Go through the data from its first line and retype each line, stopping once the line containing "numerical investigations have" has been retyped.

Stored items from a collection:
■ ■ ■ ■
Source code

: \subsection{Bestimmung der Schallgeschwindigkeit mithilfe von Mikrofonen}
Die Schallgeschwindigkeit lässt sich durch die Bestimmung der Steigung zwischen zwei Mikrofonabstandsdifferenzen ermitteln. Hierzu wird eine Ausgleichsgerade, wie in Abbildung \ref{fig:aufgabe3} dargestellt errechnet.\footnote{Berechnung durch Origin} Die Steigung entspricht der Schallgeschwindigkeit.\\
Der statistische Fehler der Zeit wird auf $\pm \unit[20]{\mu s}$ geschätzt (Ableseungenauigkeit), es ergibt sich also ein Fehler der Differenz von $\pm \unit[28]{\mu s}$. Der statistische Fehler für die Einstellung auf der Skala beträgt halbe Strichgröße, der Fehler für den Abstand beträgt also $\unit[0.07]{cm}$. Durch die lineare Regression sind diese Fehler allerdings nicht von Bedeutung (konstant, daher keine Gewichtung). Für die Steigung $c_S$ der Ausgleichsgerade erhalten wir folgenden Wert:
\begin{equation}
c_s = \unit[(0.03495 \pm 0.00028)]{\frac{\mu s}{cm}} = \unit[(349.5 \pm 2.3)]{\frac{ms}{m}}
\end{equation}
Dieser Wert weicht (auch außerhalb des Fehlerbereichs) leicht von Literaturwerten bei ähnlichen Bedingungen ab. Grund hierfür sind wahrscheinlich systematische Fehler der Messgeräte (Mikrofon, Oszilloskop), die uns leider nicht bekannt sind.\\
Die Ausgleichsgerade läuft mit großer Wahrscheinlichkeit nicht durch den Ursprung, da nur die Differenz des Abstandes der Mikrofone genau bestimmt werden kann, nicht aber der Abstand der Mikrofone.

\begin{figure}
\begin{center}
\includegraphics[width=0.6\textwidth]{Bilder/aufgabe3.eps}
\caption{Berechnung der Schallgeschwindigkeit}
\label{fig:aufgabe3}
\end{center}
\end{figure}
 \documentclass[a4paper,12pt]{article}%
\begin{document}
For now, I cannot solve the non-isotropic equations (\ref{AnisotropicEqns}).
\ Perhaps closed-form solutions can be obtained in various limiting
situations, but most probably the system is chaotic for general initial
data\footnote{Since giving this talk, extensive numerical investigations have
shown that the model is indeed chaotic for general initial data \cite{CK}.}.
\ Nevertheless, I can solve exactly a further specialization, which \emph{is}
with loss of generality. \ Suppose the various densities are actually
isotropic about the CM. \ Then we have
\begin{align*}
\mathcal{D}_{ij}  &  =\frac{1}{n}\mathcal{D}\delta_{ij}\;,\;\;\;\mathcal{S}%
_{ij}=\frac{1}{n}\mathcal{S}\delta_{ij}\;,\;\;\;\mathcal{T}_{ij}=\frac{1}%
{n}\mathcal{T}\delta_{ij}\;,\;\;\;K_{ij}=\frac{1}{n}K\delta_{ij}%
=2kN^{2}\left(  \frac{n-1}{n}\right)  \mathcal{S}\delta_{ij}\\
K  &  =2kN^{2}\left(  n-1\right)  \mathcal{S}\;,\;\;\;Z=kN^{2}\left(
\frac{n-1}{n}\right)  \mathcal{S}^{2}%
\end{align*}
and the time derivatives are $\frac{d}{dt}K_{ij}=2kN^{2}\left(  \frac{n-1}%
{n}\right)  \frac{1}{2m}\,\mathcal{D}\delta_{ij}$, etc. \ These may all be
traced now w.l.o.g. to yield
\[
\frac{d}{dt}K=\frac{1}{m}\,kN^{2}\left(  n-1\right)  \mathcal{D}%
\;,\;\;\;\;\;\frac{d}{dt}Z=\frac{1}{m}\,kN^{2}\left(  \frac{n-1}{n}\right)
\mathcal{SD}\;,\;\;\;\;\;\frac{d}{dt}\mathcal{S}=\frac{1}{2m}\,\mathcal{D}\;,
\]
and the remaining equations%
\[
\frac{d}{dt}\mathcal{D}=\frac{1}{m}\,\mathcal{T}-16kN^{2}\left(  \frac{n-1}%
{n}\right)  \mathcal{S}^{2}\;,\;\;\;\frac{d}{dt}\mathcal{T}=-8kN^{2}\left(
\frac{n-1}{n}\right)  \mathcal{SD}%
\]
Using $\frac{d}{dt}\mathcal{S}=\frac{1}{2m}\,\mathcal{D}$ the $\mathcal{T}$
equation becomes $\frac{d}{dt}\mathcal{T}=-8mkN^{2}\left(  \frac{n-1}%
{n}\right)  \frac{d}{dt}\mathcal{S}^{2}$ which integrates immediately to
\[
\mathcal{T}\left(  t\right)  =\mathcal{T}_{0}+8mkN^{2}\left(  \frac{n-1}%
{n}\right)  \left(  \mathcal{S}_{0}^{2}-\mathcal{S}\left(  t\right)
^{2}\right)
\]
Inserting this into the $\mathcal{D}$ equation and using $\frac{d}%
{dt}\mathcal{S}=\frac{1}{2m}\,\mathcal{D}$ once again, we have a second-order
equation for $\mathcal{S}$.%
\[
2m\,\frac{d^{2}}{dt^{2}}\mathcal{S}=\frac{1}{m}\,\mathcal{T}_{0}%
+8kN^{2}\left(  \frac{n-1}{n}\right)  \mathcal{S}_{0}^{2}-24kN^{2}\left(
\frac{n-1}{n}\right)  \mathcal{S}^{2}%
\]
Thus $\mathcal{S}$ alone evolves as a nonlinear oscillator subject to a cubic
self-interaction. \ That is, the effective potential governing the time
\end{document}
■ ■ ■ ■
§ Task result
Source code

: \subsection{Bestimmung der Schallgeschwindigkeit mithilfe von Mikrofonen}
Die Schallgeschwindigkeit lässt sich durch die Bestimmung der Steigung zwischen zwei Mikrofonabstandsdifferenzen ermitteln. Hierzu wird eine Ausgleichsgerade, wie in Abbildung \ref{fig:aufgabe3} dargestellt errechnet.\footnote{Berechnung durch Origin} Die Steigung entspricht der Schallgeschwindigkeit.\\
Der statistische Fehler der Zeit wird auf $\pm \unit[20]{\mu s}$ geschätzt (Ableseungenauigkeit), es ergibt sich also ein Fehler der Differenz von $\pm \unit[28]{\mu s}$. Der statistische Fehler für die Einstellung auf der Skala beträgt halbe Strichgröße, der Fehler für den Abstand beträgt also $\unit[0.07]{cm}$. Durch die lineare Regression sind diese Fehler allerdings nicht von Bedeutung (konstant, daher keine Gewichtung). Für die Steigung $c_S$ der Ausgleichsgerade erhalten wir folgenden Wert:
\begin{equation}
c_s = \unit[(0.03495 \pm 0.00028)]{\frac{\mu s}{cm}} = \unit[(349.5 \pm 2.3)]{\frac{ms}{m}}
\end{equation}
Dieser Wert weicht (auch außerhalb des Fehlerbereichs) leicht von Literaturwerten bei ähnlichen Bedingungen ab. Grund hierfür sind wahrscheinlich systematische Fehler der Messgeräte (Mikrofon, Oszilloskop), die uns leider nicht bekannt sind.\\
Die Ausgleichsgerade läuft mit großer Wahrscheinlichkeit nicht durch den Ursprung, da nur die Differenz des Abstandes der Mikrofone genau bestimmt werden kann, nicht aber der Abstand der Mikrofone.

\begin{figure}
\begin{center}
\includegraphics[width=0.6\textwidth]{Bilder/aufgabe3.eps}
\caption{Berechnung der Schallgeschwindigkeit}
\label{fig:aufgabe3}
\end{center}
\end{figure}
 \documentclass[a4paper,12pt]{article}%
\begin{document}
For now, I cannot solve the non-isotropic equations (\ref{AnisotropicEqns}).
\ Perhaps closed-form solutions can be obtained in various limiting
situations, but most probably the system is chaotic for general initial
data\footnote{Since giving this talk, extensive numerical investigations have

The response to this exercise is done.